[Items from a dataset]

- - - - - - -

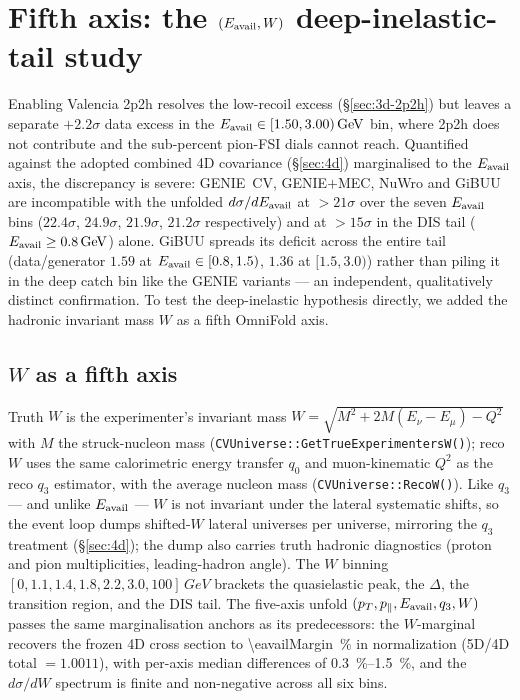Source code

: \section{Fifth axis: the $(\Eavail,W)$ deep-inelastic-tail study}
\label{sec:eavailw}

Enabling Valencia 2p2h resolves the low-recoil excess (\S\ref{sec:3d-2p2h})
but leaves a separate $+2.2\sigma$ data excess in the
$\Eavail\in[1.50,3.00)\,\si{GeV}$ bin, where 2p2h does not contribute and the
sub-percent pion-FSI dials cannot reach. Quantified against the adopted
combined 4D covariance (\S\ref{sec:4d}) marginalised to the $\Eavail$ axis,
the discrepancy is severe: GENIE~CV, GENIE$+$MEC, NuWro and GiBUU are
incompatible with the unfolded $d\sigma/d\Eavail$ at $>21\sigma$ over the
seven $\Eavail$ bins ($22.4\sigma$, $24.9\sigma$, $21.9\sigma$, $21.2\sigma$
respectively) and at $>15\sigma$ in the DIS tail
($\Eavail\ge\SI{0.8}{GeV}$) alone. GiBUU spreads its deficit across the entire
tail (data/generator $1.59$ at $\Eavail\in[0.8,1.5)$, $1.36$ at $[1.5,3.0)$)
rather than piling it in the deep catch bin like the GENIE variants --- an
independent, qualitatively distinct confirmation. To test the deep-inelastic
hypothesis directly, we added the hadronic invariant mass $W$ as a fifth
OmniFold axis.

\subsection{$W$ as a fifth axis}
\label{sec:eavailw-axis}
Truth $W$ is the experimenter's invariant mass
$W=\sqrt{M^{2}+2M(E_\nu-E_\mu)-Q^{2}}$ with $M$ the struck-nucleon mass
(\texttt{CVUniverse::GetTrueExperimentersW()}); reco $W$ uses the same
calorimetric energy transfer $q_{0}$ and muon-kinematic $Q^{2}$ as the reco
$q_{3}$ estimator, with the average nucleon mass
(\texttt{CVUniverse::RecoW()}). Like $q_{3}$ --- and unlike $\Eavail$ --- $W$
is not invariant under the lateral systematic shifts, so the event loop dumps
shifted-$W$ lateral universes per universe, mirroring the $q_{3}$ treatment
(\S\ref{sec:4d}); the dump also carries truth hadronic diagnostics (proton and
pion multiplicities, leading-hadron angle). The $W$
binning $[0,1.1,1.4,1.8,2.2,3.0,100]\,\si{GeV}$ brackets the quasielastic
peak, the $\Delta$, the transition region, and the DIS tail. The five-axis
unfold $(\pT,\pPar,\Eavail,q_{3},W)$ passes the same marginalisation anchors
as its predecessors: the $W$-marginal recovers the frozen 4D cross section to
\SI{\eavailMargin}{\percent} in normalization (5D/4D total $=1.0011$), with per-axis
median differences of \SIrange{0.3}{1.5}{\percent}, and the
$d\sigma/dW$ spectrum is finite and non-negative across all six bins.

- - - - - - -

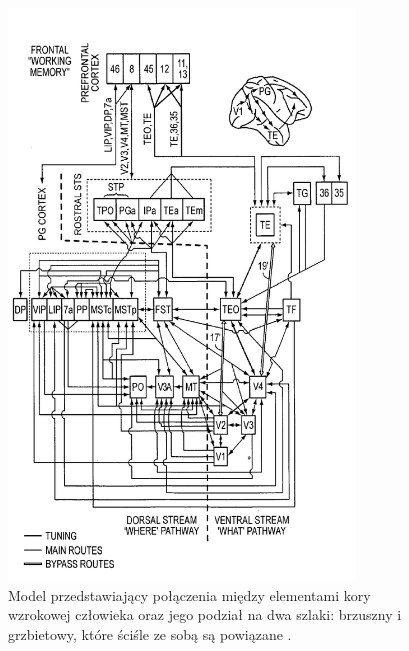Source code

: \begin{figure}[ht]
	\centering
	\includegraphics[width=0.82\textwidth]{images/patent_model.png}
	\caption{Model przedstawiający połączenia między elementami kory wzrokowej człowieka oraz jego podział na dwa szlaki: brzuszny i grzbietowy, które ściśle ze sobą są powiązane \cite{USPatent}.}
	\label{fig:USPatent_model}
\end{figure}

- - - - - - -

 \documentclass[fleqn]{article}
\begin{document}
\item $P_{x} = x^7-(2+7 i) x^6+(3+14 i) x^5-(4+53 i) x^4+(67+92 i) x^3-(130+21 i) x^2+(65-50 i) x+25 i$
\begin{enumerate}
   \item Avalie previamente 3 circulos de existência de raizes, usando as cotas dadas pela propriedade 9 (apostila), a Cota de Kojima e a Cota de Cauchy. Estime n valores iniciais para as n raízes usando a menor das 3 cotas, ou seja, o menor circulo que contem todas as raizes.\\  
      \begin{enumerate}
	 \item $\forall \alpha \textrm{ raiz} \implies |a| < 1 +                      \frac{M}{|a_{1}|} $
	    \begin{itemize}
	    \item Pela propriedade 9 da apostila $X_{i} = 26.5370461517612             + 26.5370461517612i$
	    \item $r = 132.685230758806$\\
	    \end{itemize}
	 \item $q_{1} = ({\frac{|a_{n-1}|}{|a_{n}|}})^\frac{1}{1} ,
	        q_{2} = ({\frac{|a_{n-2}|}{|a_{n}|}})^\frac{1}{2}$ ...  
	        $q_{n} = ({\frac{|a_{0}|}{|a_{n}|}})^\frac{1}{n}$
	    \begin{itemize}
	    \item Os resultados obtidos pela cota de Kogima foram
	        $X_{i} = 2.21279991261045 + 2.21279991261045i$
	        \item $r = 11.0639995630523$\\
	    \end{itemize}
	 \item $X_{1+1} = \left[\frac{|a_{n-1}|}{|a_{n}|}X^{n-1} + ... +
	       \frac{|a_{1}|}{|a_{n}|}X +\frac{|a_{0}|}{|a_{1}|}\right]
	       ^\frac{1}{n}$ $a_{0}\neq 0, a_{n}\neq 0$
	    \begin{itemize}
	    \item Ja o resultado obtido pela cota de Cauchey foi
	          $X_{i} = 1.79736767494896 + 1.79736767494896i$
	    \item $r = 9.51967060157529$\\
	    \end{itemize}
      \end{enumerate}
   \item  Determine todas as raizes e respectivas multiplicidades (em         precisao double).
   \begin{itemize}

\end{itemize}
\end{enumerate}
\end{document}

- - - - - - -

Work request: In the records above, find the line with "Truth $W$ is"; write out exactly that line and each one after it, stopping after the line with "average nucleon mass".

Result for this task:
Truth $W$ is the experimenter's invariant mass
$W=\sqrt{M^{2}+2M(E_\nu-E_\mu)-Q^{2}}$ with $M$ the struck-nucleon mass
(\texttt{CVUniverse::GetTrueExperimentersW()}); reco $W$ uses the same
calorimetric energy transfer $q_{0}$ and muon-kinematic $Q^{2}$ as the reco
$q_{3}$ estimator, with the average nucleon mass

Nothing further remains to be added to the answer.